Browne v. State

OPINION

KEITH, Commissioner.

Appellant was charged by indictment with the offense of possessing a dangerous drug, namely, lysergic acid diethylamide. The offense was alleged to have been committed on January 16, 1973. Appellant pleaded not guilty but the jury found him to be guilty. He timely requested that his punishment be determined by the trial court; and, upon proof that he had been twice previously convicted of felonies less than capital, his punishment was assessed at confinement for life.

PART I

In the fourth ground of error, appellant challenges the sufficiency of the evidence to support the conviction.
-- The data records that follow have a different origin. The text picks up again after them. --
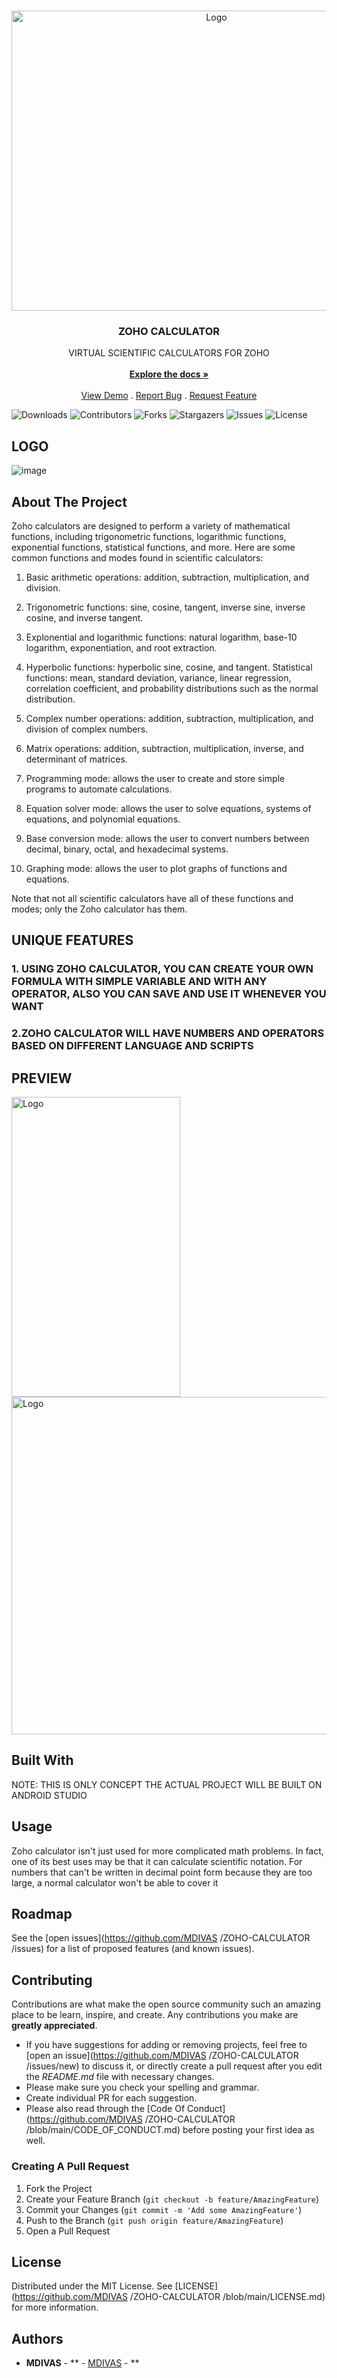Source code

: <br/>
<p align="center">
  <a href="https://github.com/MDIVAS/ZOHO-CALCULATOR">
    <img src="https://i.pinimg.com/originals/50/da/8c/50da8c44ba216bd8d5c20992bc8ce939.gif" alt="Logo" width="640" height="480">
  </a>

  <h3 align="center">ZOHO CALCULATOR </h3>

  <p align="center">
    VIRTUAL SCIENTIFIC CALCULATORS FOR ZOHO 
    <br/>
    <br/>
    <a href="https://github.com/MDIVAS/ZOHO-CALCULATOR"><strong>Explore the docs »</strong></a>
    <br/>
    <br/>
    <a href="https://github.com/MDIVAS/ZOHO-CALCULATOR">View Demo</a>
    .
    <a href="https://github.com/MDIVAS/ZOHO-CALCULATOR/issues">Report Bug</a>
    .
    <a href="https://github.com/MDIVAS/ZOHO-CALCULATOR/issues">Request Feature</a>
  </p>
</p>

![Downloads](https://img.shields.io/github/downloads/MDIVAS/ZOHO-CALCULATOR/total) ![Contributors](https://img.shields.io/github/contributors/MDIVAS/ZOHO-CALCULATOR?color=dark-green) ![Forks](https://img.shields.io/github/forks/MDIVAS/ZOHO-CALCULATOR?style=social) ![Stargazers](https://img.shields.io/github/stars/MDIVAS/ZOHO-CALCULATOR?style=social) ![Issues](https://img.shields.io/github/issues/MDIVAS/ZOHO-CALCULATOR) ![License](https://img.shields.io/github/license/MDIVAS/ZOHO-CALCULATOR) 


## LOGO 




![image](https://github.com/MDIVAS/ZOHO-CALCULATOR/assets/127883304/c628613b-c834-4bb2-9fd4-174c7a593f28)






## About The Project

Zoho calculators are designed to perform a variety of mathematical functions, including trigonometric functions, logarithmic functions, exponential functions, statistical functions, and more. Here are some common functions and modes found in scientific calculators:

1. Basic arithmetic operations: addition, subtraction, multiplication, and division.


2. Trigonometric functions: sine, cosine, tangent, inverse sine, inverse cosine, and inverse tangent.


3. Explonential and logarithmic functions: natural logarithm, base-10 logarithm, exponentiation, and root extraction.


4. Hyperbolic functions: hyperbolic sine, cosine, and tangent.
Statistical functions: mean, standard deviation, variance, linear regression, correlation coefficient, and probability distributions such as the normal distribution.



5. Complex number operations: addition, subtraction, multiplication, and division of complex numbers.


6. Matrix operations: addition, subtraction, multiplication, inverse, and determinant of matrices.


7. Programming mode: allows the user to create and store simple programs to automate calculations.


8. Equation solver mode: allows the user to solve equations, systems of equations, and polynomial equations.



9. Base conversion mode: allows the user to convert numbers between decimal, binary, octal, and hexadecimal systems.



10. Graphing mode: allows the user to plot graphs of functions and equations.


Note that not all scientific calculators have all of these functions and modes; only the Zoho calculator has them.


## UNIQUE FEATURES 

### 1. USING ZOHO CALCULATOR, YOU CAN CREATE YOUR OWN FORMULA WITH SIMPLE VARIABLE AND WITH ANY OPERATOR, ALSO YOU CAN SAVE AND USE IT WHENEVER YOU WANT

### 2.ZOHO CALCULATOR WILL HAVE NUMBERS AND OPERATORS BASED ON DIFFERENT LANGUAGE AND SCRIPTS 



## PREVIEW 





<img src="https://github.com/MDIVAS/ZOHO-CALCULATOR/assets/127883304/364782b2-da51-4263-afd3-9cb9d39b01a2" alt="Logo" width="270" height="480">



















<img src="https://github.com/MDIVAS/ZOHO-CALCULATOR/assets/127883304/59bf8053-81e8-4241-bc48-548342e4b608" alt="Logo" width="960" height="540">



## Built With

NOTE: THIS IS ONLY CONCEPT 
THE ACTUAL PROJECT WILL BE BUILT ON ANDROID STUDIO





## Usage

Zoho calculator isn't just used for more complicated math problems. In fact, one of its best uses may be that it can calculate scientific notation. For numbers that can't be written in decimal point form because they are too large, a normal calculator won't be able to cover it

## Roadmap

See the [open issues](https://github.com/MDIVAS /ZOHO-CALCULATOR /issues) for a list of proposed features (and known issues).

## Contributing

Contributions are what make the open source community such an amazing place to be learn, inspire, and create. Any contributions you make are **greatly appreciated**.
* If you have suggestions for adding or removing projects, feel free to [open an issue](https://github.com/MDIVAS /ZOHO-CALCULATOR /issues/new) to discuss it, or directly create a pull request after you edit the *README.md* file with necessary changes.
* Please make sure you check your spelling and grammar.
* Create individual PR for each suggestion.
* Please also read through the [Code Of Conduct](https://github.com/MDIVAS /ZOHO-CALCULATOR /blob/main/CODE_OF_CONDUCT.md) before posting your first idea as well.

### Creating A Pull Request

1. Fork the Project
2. Create your Feature Branch (`git checkout -b feature/AmazingFeature`)
3. Commit your Changes (`git commit -m 'Add some AmazingFeature'`)
4. Push to the Branch (`git push origin feature/AmazingFeature`)
5. Open a Pull Request

## License

Distributed under the MIT License. See [LICENSE](https://github.com/MDIVAS /ZOHO-CALCULATOR /blob/main/LICENSE.md) for more information.

## Authors

* **MDIVAS** - ** - [MDIVAS]() - **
On the date in question, Houston Police Officer Bankston, accompanied by another officer, was at a Texaco service station on the Gulf Freeway in Houston when the attendant informed him that there were some people in a car over by one of the gasoline pumps who had used a stolen credit card a week earlier in making a purchase. Based upon this information (which was not presented *144to the jury), the officers approached the vehicle and saw appellant sitting under the steering wheel of the car. The officers ordered the occupants to get out of the car; and, when appellant got out, Bankston saw a “chrome pistol on the floorboard underneath the seat on the driver’s side” of the car. Appellant was then arrested and the officers searched the car finding a milk carton in a clear plastic bag inside of a brown paper bag. The carton “had a bunch of pink pills in it” which the officer believed to be LSD.

The chain of custody having been properly established, Chemist Zotter testified that he made a chemical examination of a random sampling of the pills (of which there were approximately twenty-four hundred) and that each contained LSD.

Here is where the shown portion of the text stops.